La Grande-Bretagne s'est lancée dans une campagne de construction de logements après la Seconde Guerre mondiale, en construisant une grande partie de son parc de logements sociaux pour les familles à faibles revenus.

Mais une partie de ces logements a été vendue et n'a pas été remplacée dans le cadre d'une politique de l'ancien Premier ministre Margaret Thatcher visant à permettre aux gens d'acheter leur logement aux autorités locales.

En 2017, le gouvernement a déclaré qu'il fallait construire 300 000 nouveaux logements par an en Angleterre d'ici le milieu des années 2020 pour remédier à la pénurie de logements abordables. Depuis lors, moins de 250 000 logements ont été construits en moyenne chaque année. Certains propriétaires n'ont pas hésité à laisser leurs biens vides, profitant ainsi de la hausse des prix.

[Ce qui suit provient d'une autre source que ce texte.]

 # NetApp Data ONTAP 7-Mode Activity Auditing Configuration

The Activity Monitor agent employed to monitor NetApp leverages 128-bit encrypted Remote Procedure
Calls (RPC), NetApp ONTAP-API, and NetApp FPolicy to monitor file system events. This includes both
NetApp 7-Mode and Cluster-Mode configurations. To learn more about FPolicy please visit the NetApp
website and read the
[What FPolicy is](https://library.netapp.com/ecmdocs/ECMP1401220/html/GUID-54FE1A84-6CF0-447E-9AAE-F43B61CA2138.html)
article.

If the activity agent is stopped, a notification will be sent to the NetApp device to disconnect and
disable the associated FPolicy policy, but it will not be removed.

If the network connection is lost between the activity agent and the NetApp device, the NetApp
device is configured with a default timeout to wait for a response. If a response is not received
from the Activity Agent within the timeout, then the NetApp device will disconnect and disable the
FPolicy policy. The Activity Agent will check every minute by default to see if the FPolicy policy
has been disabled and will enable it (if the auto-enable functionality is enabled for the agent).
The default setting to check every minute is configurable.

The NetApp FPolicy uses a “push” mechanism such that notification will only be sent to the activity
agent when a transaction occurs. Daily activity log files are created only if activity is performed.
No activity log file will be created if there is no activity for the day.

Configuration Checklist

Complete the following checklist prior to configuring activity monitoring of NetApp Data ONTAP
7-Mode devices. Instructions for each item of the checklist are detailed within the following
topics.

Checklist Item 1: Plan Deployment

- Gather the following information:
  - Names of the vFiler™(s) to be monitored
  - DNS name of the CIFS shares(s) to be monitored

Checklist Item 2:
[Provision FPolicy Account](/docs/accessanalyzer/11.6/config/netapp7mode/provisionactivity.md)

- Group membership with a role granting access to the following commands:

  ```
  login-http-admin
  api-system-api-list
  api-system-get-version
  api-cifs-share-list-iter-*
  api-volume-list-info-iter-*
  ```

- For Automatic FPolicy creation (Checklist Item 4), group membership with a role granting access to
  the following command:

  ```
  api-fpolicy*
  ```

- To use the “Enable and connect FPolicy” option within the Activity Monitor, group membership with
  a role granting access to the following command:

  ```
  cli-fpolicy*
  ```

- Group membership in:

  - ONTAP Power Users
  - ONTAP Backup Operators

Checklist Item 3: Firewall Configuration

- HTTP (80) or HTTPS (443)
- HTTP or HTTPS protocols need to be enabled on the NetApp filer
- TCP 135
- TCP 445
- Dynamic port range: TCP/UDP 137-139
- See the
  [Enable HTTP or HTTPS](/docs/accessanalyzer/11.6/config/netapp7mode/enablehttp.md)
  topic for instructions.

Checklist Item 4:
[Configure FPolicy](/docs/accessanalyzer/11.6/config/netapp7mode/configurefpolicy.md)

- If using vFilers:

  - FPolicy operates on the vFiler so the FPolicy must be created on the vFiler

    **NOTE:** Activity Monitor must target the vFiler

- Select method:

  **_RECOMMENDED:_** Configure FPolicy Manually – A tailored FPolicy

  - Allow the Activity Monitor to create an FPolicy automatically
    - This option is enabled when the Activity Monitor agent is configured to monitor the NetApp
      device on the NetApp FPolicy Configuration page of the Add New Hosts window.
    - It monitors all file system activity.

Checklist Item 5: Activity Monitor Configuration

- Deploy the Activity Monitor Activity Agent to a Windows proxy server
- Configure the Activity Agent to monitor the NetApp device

Les squatters ont déclaré à Reuters que le fait de trouver une chambre les avait transformés, leur redonnant un sentiment de dignité même s'ils craignaient d'être mis à la porte.

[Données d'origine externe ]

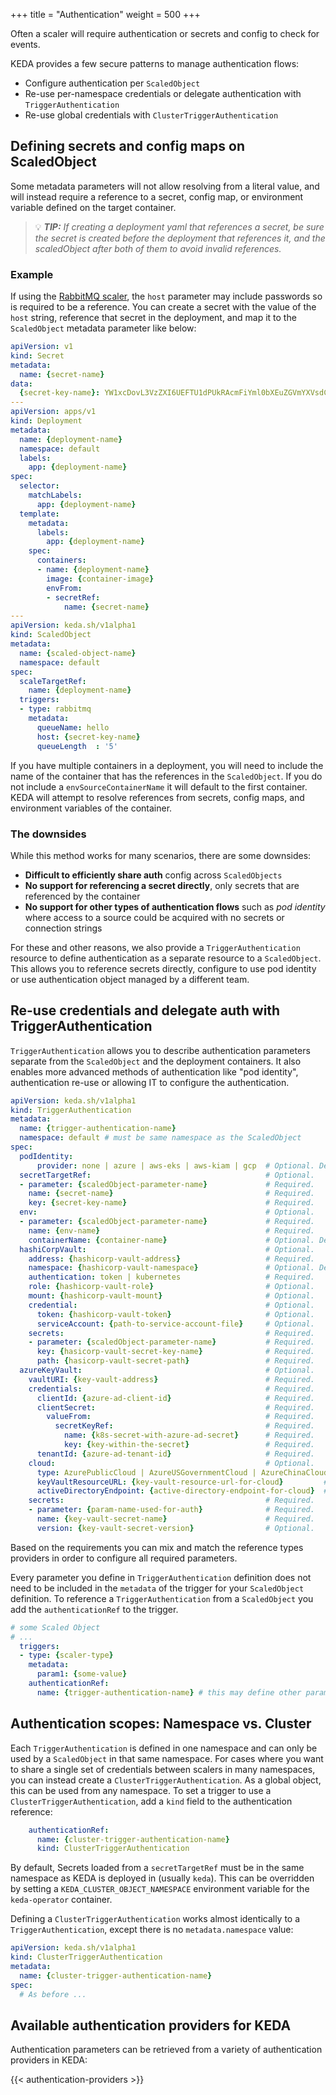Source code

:+++
title = "Authentication"
weight = 500
+++

Often a scaler will require authentication or secrets and config to check for events.

KEDA provides a few secure patterns to manage authentication flows:

* Configure authentication per `ScaledObject`
* Re-use per-namespace credentials or delegate authentication with `TriggerAuthentication`
* Re-use global credentials with `ClusterTriggerAuthentication`

## Defining secrets and config maps on ScaledObject

Some metadata parameters will not allow resolving from a literal value, and will instead require a reference to a secret, config map, or environment variable defined on the target container.

> 💡 ***TIP:*** *If creating a deployment yaml that references a secret, be sure the secret is created before the deployment that references it, and the scaledObject after both of them to avoid invalid references.*

### Example

If using the [RabbitMQ scaler](https://keda.sh/docs/2.1/scalers/rabbitmq-queue/), the `host` parameter may include passwords so is required to be a reference.  You can create a secret with the value of the `host` string, reference that secret in the deployment, and map it to the `ScaledObject` metadata parameter like below:

```yaml
apiVersion: v1
kind: Secret
metadata:
  name: {secret-name}
data:
  {secret-key-name}: YW1xcDovL3VzZXI6UEFTU1dPUkRAcmFiYml0bXEuZGVmYXVsdC5zdmMuY2x1c3Rlci5sb2NhbDo1Njcy #base64 encoded per secret spec
---
apiVersion: apps/v1
kind: Deployment
metadata:
  name: {deployment-name}
  namespace: default
  labels:
    app: {deployment-name}
spec:
  selector:
    matchLabels:
      app: {deployment-name}
  template:
    metadata:
      labels:
        app: {deployment-name}
    spec:
      containers:
      - name: {deployment-name}
        image: {container-image}
        envFrom:
        - secretRef:
            name: {secret-name}
---
apiVersion: keda.sh/v1alpha1
kind: ScaledObject
metadata:
  name: {scaled-object-name}
  namespace: default
spec:
  scaleTargetRef:
    name: {deployment-name}
  triggers:
  - type: rabbitmq
    metadata:
      queueName: hello
      host: {secret-key-name}
      queueLength  : '5'
```

If you have multiple containers in a deployment, you will need to include the name of the container that has the references in the `ScaledObject`.  If you do not include a `envSourceContainerName` it will default to the first container.  KEDA will attempt to resolve references from secrets, config maps, and environment variables of the container.

### The downsides

While this method works for many scenarios, there are some downsides:

* **Difficult to efficiently share auth** config across `ScaledObjects`
* **No support for referencing a secret directly**, only secrets that are referenced by the container
* **No support for other types of authentication flows** such as *pod identity* where access to a source could be acquired with no secrets or connection strings

For these and other reasons, we also provide a `TriggerAuthentication` resource to define authentication as a separate resource to a `ScaledObject`. This allows you to reference secrets directly, configure to use pod identity or use authentication object managed by a different team.

## Re-use credentials and delegate auth with TriggerAuthentication

`TriggerAuthentication` allows you to describe authentication parameters separate from the `ScaledObject` and the deployment containers.  It also enables more advanced methods of authentication like "pod identity", authentication re-use or allowing IT to configure the authentication.

```yaml
apiVersion: keda.sh/v1alpha1
kind: TriggerAuthentication
metadata:
  name: {trigger-authentication-name}
  namespace: default # must be same namespace as the ScaledObject
spec:
  podIdentity:
      provider: none | azure | aws-eks | aws-kiam | gcp  # Optional. Default: none
  secretTargetRef:                                       # Optional.
  - parameter: {scaledObject-parameter-name}             # Required.
    name: {secret-name}                                  # Required.
    key: {secret-key-name}                               # Required.
  env:                                                   # Optional.
  - parameter: {scaledObject-parameter-name}             # Required.
    name: {env-name}                                     # Required.
    containerName: {container-name}                      # Optional. Default: scaleTargetRef.envSourceContainerName of ScaledObject
  hashiCorpVault:                                        # Optional.
    address: {hashicorp-vault-address}                   # Required.
    namespace: {hashicorp-vault-namespace}               # Optional. Default is root namespace. Useful for Vault Enterprise
    authentication: token | kubernetes                   # Required.
    role: {hashicorp-vault-role}                         # Optional.
    mount: {hashicorp-vault-mount}                       # Optional.
    credential:                                          # Optional.
      token: {hashicorp-vault-token}                     # Optional.
      serviceAccount: {path-to-service-account-file}     # Optional.
    secrets:                                             # Required.
    - parameter: {scaledObject-parameter-name}           # Required.
      key: {hasicorp-vault-secret-key-name}              # Required.
      path: {hasicorp-vault-secret-path}                 # Required.
  azureKeyVault:                                         # Optional.
    vaultURI: {key-vault-address}                        # Required.
    credentials:                                         # Required.
      clientId: {azure-ad-client-id}                     # Required.
      clientSecret:                                      # Required.
        valueFrom:                                       # Required.
          secretKeyRef:                                  # Required.
            name: {k8s-secret-with-azure-ad-secret}      # Required.
            key: {key-within-the-secret}                 # Required.
      tenantId: {azure-ad-tenant-id}                     # Required.
    cloud:                                               # Optional.
      type: AzurePublicCloud | AzureUSGovernmentCloud | AzureChinaCloud | AzureGermanCloud | Private # Required.
      keyVaultResourceURL: {key-vault-resource-url-for-cloud}         # Required when type = Private.
      activeDirectoryEndpoint: {active-directory-endpoint-for-cloud}  # Required when type = Private.
    secrets:                                             # Required.
    - parameter: {param-name-used-for-auth}              # Required.
      name: {key-vault-secret-name}                      # Required.
      version: {key-vault-secret-version}                # Optional.
```

Based on the requirements you can mix and match the reference types providers in order to configure all required parameters.

Every parameter you define in `TriggerAuthentication` definition does not need to be included in the `metadata` of the trigger for your `ScaledObject` definition. To reference a `TriggerAuthentication` from a `ScaledObject` you add the `authenticationRef` to the trigger.

```yaml
# some Scaled Object
# ...
  triggers:
  - type: {scaler-type}
    metadata:
      param1: {some-value}
    authenticationRef:
      name: {trigger-authentication-name} # this may define other params not defined in metadata
```

## Authentication scopes: Namespace vs. Cluster

Each `TriggerAuthentication` is defined in one namespace and can only be used by a `ScaledObject` in that same namespace. For cases where you want to share a single set of credentials between scalers in many namespaces, you can instead create a `ClusterTriggerAuthentication`. As a global object, this can be used from any namespace. To set a trigger to use a `ClusterTriggerAuthentication`, add a `kind` field to the authentication reference:

```yaml
    authenticationRef:
      name: {cluster-trigger-authentication-name}
      kind: ClusterTriggerAuthentication
```

By default, Secrets loaded from a `secretTargetRef` must be in the same namespace as KEDA is deployed in (usually `keda`). This can be overridden by setting a `KEDA_CLUSTER_OBJECT_NAMESPACE` environment variable for the `keda-operator` container.

Defining a `ClusterTriggerAuthentication` works almost identically to a `TriggerAuthentication`, except there is no `metadata.namespace` value:

```yaml
apiVersion: keda.sh/v1alpha1
kind: ClusterTriggerAuthentication
metadata:
  name: {cluster-trigger-authentication-name}
spec:
  # As before ...
```

## Available authentication providers for KEDA

Authentication parameters can be retrieved from a variety of authentication providers in KEDA:

{{< authentication-providers >}}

"C'est la première fois que je me suis senti comme un être humain depuis mon arrivée au Royaume-Uni", a déclaré Youness Elaissaoui, un immigré marocain de 49 ans qui a passé du temps à l'école et dans l'ancien bureau de l'avocat.

Leaf, qui marche avec une canne, a déclaré que la découverte d'une communauté de squatters lui avait sauvé la vie.

"Je suis handicapé. Je ne survivrais pas dans la rue. C'est aussi simple que cela".